Andavano ancora esaminate le macchie di sangue. Si trattava di pittura o di sangue vero? Fu l’interrogativo a cui diede una risposta definitiva Baima Bollone.
La notte dell’8 ottobre 1978 sezionò alcune strisce su cui erano visibili della macchie rossastre. Dopo averle esaminate, concluse che quel sangue era vero e che era mescolato ad aloe e mirra, i profumi e gli oli utilizzati nelle antiche sepolture.
Esami successivi precisarono altre importanti caratteristiche: il sangue apparteneva al gruppo AB, una “qualità” piuttosto rara, in dotazione soltanto del 5% della popolazione mondiale. Nell’ottobre  1984 Baima Bollone sbalordì i partecipanti a un congresso sulla Sindone proiettando due diapositive di un globulo rosso, incapsulato in una miscela di mirra e aloe.

C14: un esame andato male
Le indagini finora avevano prodotto numerosi indizi favorevoli, ma nessuna prova schiacciante. Rimaneva sempre aperto il problema dell’età del lenzuolo.

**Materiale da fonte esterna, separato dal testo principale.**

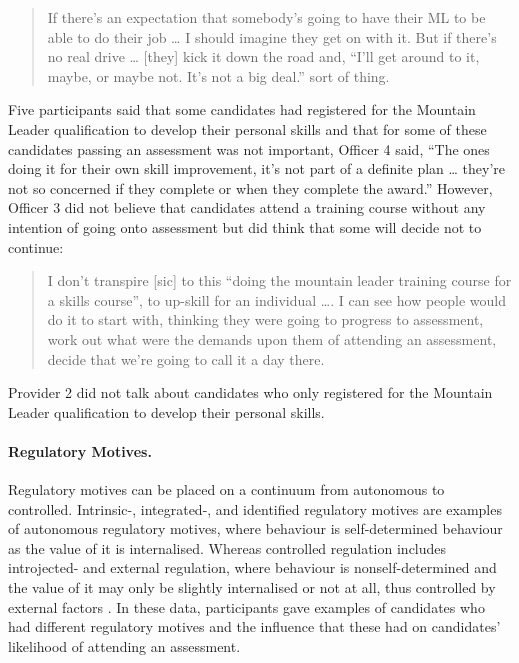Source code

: \documentclass[
  12pt,
  a4paper,
]{book}
\begin{document}
\begin{quote}
If there's an expectation that somebody's going to have their ML to be able to do their job \ldots{} I should imagine they get on with it. But if there's no real drive \ldots{} {[}they{]} kick it down the road and, ``I'll get around to it, maybe, or maybe not. It's not a big deal.'' sort of thing.
\end{quote}

Five participants said that some candidates had registered for the Mountain Leader qualification to develop their personal skills and that for some of these candidates passing an assessment was not important, Officer 4 said, ``The ones doing it for their own skill improvement, it's not part of a definite plan \ldots{} they're not so concerned if they complete or when they complete the award.'' However, Officer 3 did not believe that candidates attend a training course without any intention of going onto assessment but did think that some will decide not to continue:

\begin{quote}
I don't transpire {[}sic{]} to this ``doing the mountain leader training course for a skills course'', to up-skill for an individual \ldots. I can see how people would do it to start with, thinking they were going to progress to assessment, work out what were the demands upon them of attending an assessment, decide that we're going to call it a day there.
\end{quote}

Provider 2 did not talk about candidates who only registered for the Mountain Leader qualification to develop their personal skills.

\hypertarget{regulatory-motives.}{%
\paragraph{Regulatory Motives.}\label{regulatory-motives.}}

Regulatory motives can be placed on a continuum from autonomous to controlled. Intrinsic-, integrated-, and identified regulatory motives are examples of autonomous regulatory motives, where behaviour is self-determined behaviour as the value of it is internalised. Whereas controlled regulation includes introjected- and external regulation, where behaviour is nonself-determined and the value of it may only be slightly internalised or not at all, thus controlled by external factors \citep{Deci2000}. In these data, participants gave examples of candidates who had different regulatory motives and the influence that these had on candidates' likelihood of attending an assessment.
\end{document}
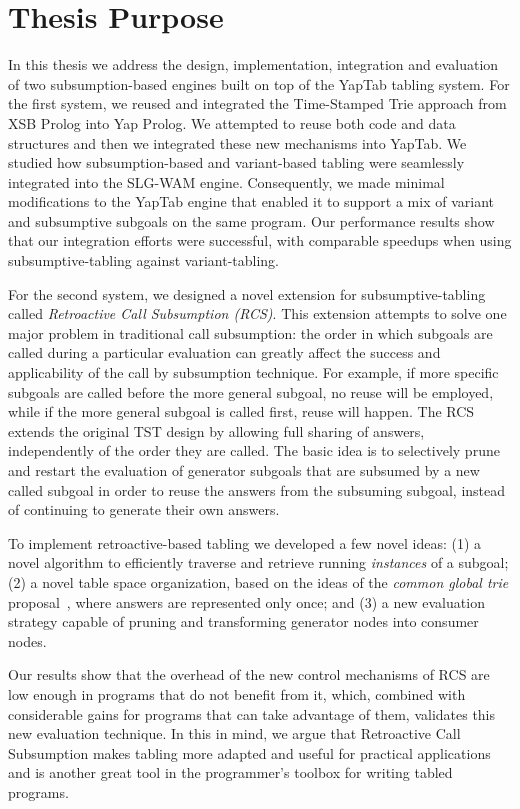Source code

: \section{Thesis Purpose}

In this thesis we address the design, implementation, integration and evaluation of two subsumption-based engines
built on top of the YapTab tabling system. For the first system, we reused and integrated the Time-Stamped Trie
approach from XSB Prolog into Yap Prolog. We attempted to reuse both code and data structures and then
we integrated these new mechanisms into YapTab. We studied how subsumption-based and variant-based tabling were seamlessly
integrated into the SLG-WAM engine. Consequently, we made minimal modifications to the YapTab engine
that enabled it to support a mix of variant and subsumptive subgoals on the same program.
Our performance results show that our integration efforts were successful, with comparable
speedups when using subsumptive-tabling against variant-tabling.

For the second system, we designed a novel extension for subsumptive-tabling called
\emph{Retroactive Call Subsumption (RCS)}.
This extension attempts to solve one major problem in traditional call subsumption: the order in
which subgoals are called during a particular evaluation can greatly affect the success and applicability
of the call by subsumption technique. For example, if more specific subgoals are called before
the more general subgoal, no reuse will be employed, while if the more general subgoal is called first,
reuse will happen. The RCS extends the original TST design by allowing full sharing of answers, independently
of the order they are called. The basic idea is to selectively prune and restart the evaluation of generator
subgoals that are subsumed by a new called subgoal in order to reuse the answers from the subsuming subgoal,
instead of continuing to generate their own answers.

To implement retroactive-based tabling we developed a few novel ideas: (1) a novel algorithm to efficiently
traverse and retrieve running \emph{instances} of a subgoal; (2) a novel table space organization, based on
the ideas of the \emph{common global trie} proposal~\cite{CostaJ-08}, where answers are represented only
once; and (3) a new evaluation strategy capable of pruning and transforming generator nodes into consumer nodes.

Our results show that the overhead of the new control mechanisms of RCS are low enough in programs that do not
benefit from it, which, combined with considerable gains for programs that can take advantage of them, validates
this new evaluation technique. In this in mind, we argue that Retroactive Call Subsumption makes tabling
more adapted and useful for practical applications and is another great tool in the programmer's toolbox for
writing tabled programs.

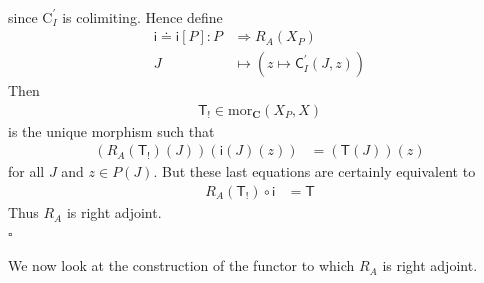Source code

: \begin{prf}
\begin{align*}
\end{align*}
since $\mathrm{C}_{I}^{\prime}$ is colimiting.
Hence define
\begin{align*}
  \mathsf{i}
  \doteq
  \mathsf{i}[P]
  \colon
  P
  &\Rightarrow
  R_{A}(X_{P})
  \\
  J
  &\mapsto
  \left(
    z
    \mapsto
    \mathsf{C}_{I}^{\prime}(J,z)
  \right)
\end{align*}
Then
\begin{align*}
  \mathsf{T}_{!}
  \in
  \mathrm{mor}_{\mathbf{C}}(X_{P},X)
\end{align*}
is the unique morphism such that
\begin{align*}
  \left(
    R_{A}(\mathsf{T}_{!})(J)
  \right)
  \left(
    \mathsf{i}(J)(z)
  \right)
  &=
  (\mathsf{T}(J))(z)
\end{align*}
for all $J$ and $z \in P(J)$.
But these last equations are certainly equivalent to
\begin{align*}
  R_{A}(\mathsf{T}_{!})
  \circ
  \mathsf{i}
  &=
  \mathsf{T}
\end{align*}
Thus $R_{A}$ is right adjoint.
\\
\phantom{proven}
\hfill
$\square$
\end{prf}
We now look at the construction of the functor to which $R_{A}$ is right adjoint.
\\
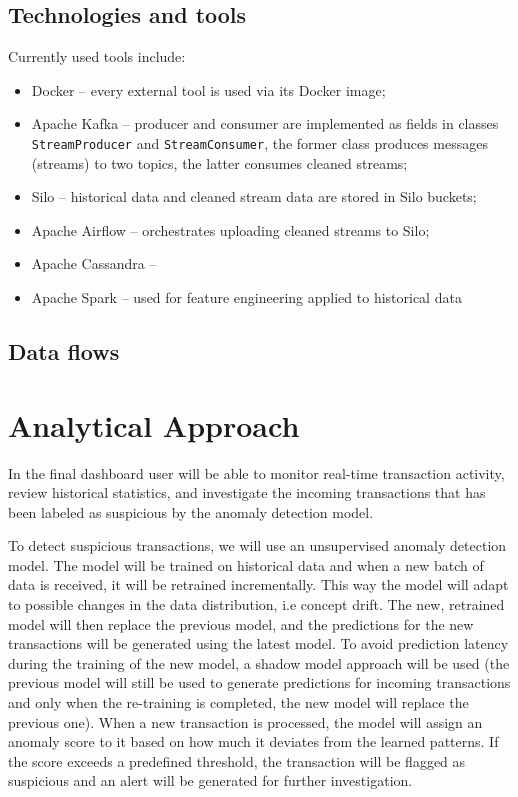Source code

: \documentclass[titlepage]{article}
\begin{document}
\subsection{Technologies and tools}
Currently used tools include:
\begin{itemize}
    \item Docker -- every external tool is used via its Docker image;
    \item Apache Kafka -- producer and consumer are implemented as fields in classes \texttt{StreamProducer} and \texttt{StreamConsumer}, the former class produces messages (streams) to two topics, the latter consumes cleaned streams;
    \item Silo -- historical data and cleaned stream data are stored in Silo buckets;
    \item Apache Airflow -- orchestrates uploading cleaned streams to Silo;
    \item Apache Cassandra -- 
    \item Apache Spark -- used for feature engineering applied to historical data 
\end{itemize}
\subsection{Data flows}


\section{Analytical Approach}
In the final dashboard user will be able to monitor real-time transaction activity, review historical statistics, and investigate the incoming transactions that has been labeled as suspicious by the anomaly detection model. 

To detect suspicious transactions, we will use an unsupervised anomaly detection model. The model will be trained on historical data and when a new batch of data is received, it will be retrained incrementally. This way the model will adapt to possible changes in the data distribution, i.e concept drift. The new, retrained model will then replace the previous model, and the predictions for the new transactions will be generated using the latest model. 
To avoid prediction latency during the training of the new model, a shadow model approach will be used (the previous model will still be used to generate predictions for incoming transactions and only when the re-training is completed, the new model will replace the previous one).
When a new transaction is processed, the model will assign an anomaly score to it based on how much it deviates from the learned patterns. If the score exceeds a predefined threshold, the transaction will be flagged as suspicious and an alert will be generated for further investigation. 
\end{document}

Alcuni ricercatori inglesi e americani richiesero la prova del radiocarbonio, detta del C14, in grado di stabilire la famosa datazione. Le autorità religiose accettarono l’esame nonostante il parere contrario di diversi scienziati italiani e stranieri che ritenevano il metodo inaffidabile.
Il 28 aprile 1988 furono sezionati tre piccoli campioni di tessuto da una striscia  di 1 centimetro pere 7. Vennero spediti ai laboratori dell’Università di Tcson (Stati Uniti), di Oxford (Gran Bretagna) e del Politecnico di Zurigo (Svizzera).
Il 13 ottobre il cardinale di Torino, Anastasio Ballestrero, comunicò il referto del C14ai  giornalisti convocati nel centro salesiano Valdocco (Torino). Lesse questa dichiarazione: “L’intervallo di data calibrata, assegnato al tessuto sindonico con livello di confidenza (=affidabilità) del 95%, è tra il 1260 e il 1390 dopo Cristo”.
Dopo anni di analisi e di mezze verità, queste parole ebbero l’effetto amaro di una sentenza-choc.
Divamparono le polemiche e le reazioni più indignate di coloro che si dissociavano dal metodo e dal risultato. Si parlò di un complotto anticattolico, di una trappola organizzata da chi voleva distruggere la devozione per il prezioso lino.
Come mai i laboratori avevano rifiutato la collaborazione di altri scienziati, mentre avevano accettato David Sox, l’autore della Sindone smascherata, da lui definita come “la più grande contraffazione di tutti i tempi”?
I campioni esaminati  erano stati prelevati da uno dei lembi periferici peggio conservati e contaminati da polvere, sudore, cera e fumo, e vicinissimo a un punto bruciato nell’incendio del 1532. Tutti questi particolari falsavano  l’integrità del campione e le analisi e i risultati.
Fu messo sotto accusa il metodo C14, considerato inadatto per la Sindone e inaffidabile dal suo stesso inventore, l’americano Willard Frank Libby.